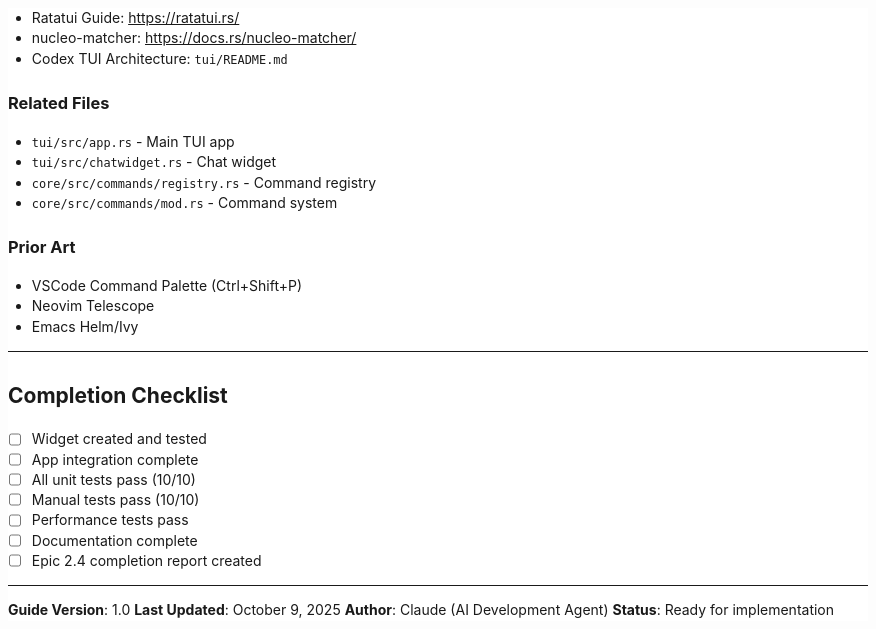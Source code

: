 - Ratatui Guide: https://ratatui.rs/
- nucleo-matcher: https://docs.rs/nucleo-matcher/
- Codex TUI Architecture: `tui/README.md`

### Related Files

- `tui/src/app.rs` - Main TUI app
- `tui/src/chatwidget.rs` - Chat widget
- `core/src/commands/registry.rs` - Command registry
- `core/src/commands/mod.rs` - Command system

### Prior Art

- VSCode Command Palette (Ctrl+Shift+P)
- Neovim Telescope
- Emacs Helm/Ivy

---

## Completion Checklist

- [ ] Widget created and tested
- [ ] App integration complete
- [ ] All unit tests pass (10/10)
- [ ] Manual tests pass (10/10)
- [ ] Performance tests pass
- [ ] Documentation complete
- [ ] Epic 2.4 completion report created

---

**Guide Version**: 1.0
**Last Updated**: October 9, 2025
**Author**: Claude (AI Development Agent)
**Status**: Ready for implementation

WHAT IS BEING ASKED: Give back the material above exactly, without pictures.

EXERCISE ANSWER:
Source code

: - Ratatui Guide: https://ratatui.rs/
- nucleo-matcher: https://docs.rs/nucleo-matcher/
- Codex TUI Architecture: `tui/README.md`

### Related Files

- `tui/src/app.rs` - Main TUI app
- `tui/src/chatwidget.rs` - Chat widget
- `core/src/commands/registry.rs` - Command registry
- `core/src/commands/mod.rs` - Command system

### Prior Art

- VSCode Command Palette (Ctrl+Shift+P)
- Neovim Telescope
- Emacs Helm/Ivy

---

## Completion Checklist

- [ ] Widget created and tested
- [ ] App integration complete
- [ ] All unit tests pass (10/10)
- [ ] Manual tests pass (10/10)
- [ ] Performance tests pass
- [ ] Documentation complete
- [ ] Epic 2.4 completion report created

---

**Guide Version**: 1.0
**Last Updated**: October 9, 2025
**Author**: Claude (AI Development Agent)
**Status**: Ready for implementation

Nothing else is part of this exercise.